Note every line in the entries that contains the string "from", and copy it.

*** Opening RECORDS FOR PROCESSING ***

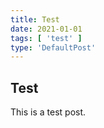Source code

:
 ```yaml
---
title: Test
date: 2021-01-01
tags: [ 'test' ]
type: 'DefaultPost'
---
```


## Test

This is a test post.
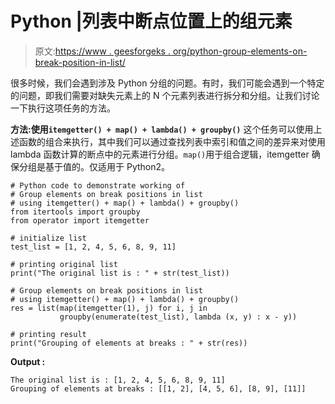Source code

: # Python |列表中断点位置上的组元素

> 原文:[https://www . geesforgeks . org/python-group-elements-on-break-position-in-list/](https://www.geeksforgeeks.org/python-group-elements-on-break-positions-in-list/)

很多时候，我们会遇到涉及 Python 分组的问题。有时，我们可能会遇到一个特定的问题，即我们需要对缺失元素上的 N 个元素列表进行拆分和分组。让我们讨论一下执行这项任务的方法。

**方法:使用`itemgetter() + map() + lambda() + groupby()`**
这个任务可以使用上述函数的组合来执行，其中我们可以通过查找列表中索引和值之间的差异来对使用 lambda 函数计算的断点中的元素进行分组。`map()`用于组合逻辑，itemgetter 确保分组是基于值的。仅适用于 Python2。

```
# Python code to demonstrate working of
# Group elements on break positions in list
# using itemgetter() + map() + lambda() + groupby()
from itertools import groupby
from operator import itemgetter

# initialize list
test_list = [1, 2, 4, 5, 6, 8, 9, 11]

# printing original list
print("The original list is : " + str(test_list))

# Group elements on break positions in list
# using itemgetter() + map() + lambda() + groupby()
res = list(map(itemgetter(1), j) for i, j in 
           groupby(enumerate(test_list), lambda (x, y) : x - y))

# printing result
print("Grouping of elements at breaks : " + str(res))
```

**Output :**

```
The original list is : [1, 2, 4, 5, 6, 8, 9, 11]
Grouping of elements at breaks : [[1, 2], [4, 5, 6], [8, 9], [11]]

```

*** Closing RECORDS FOR PROCESSING ***

◆ EXERCISE RESULT
from itertools import groupby
from operator import itemgetter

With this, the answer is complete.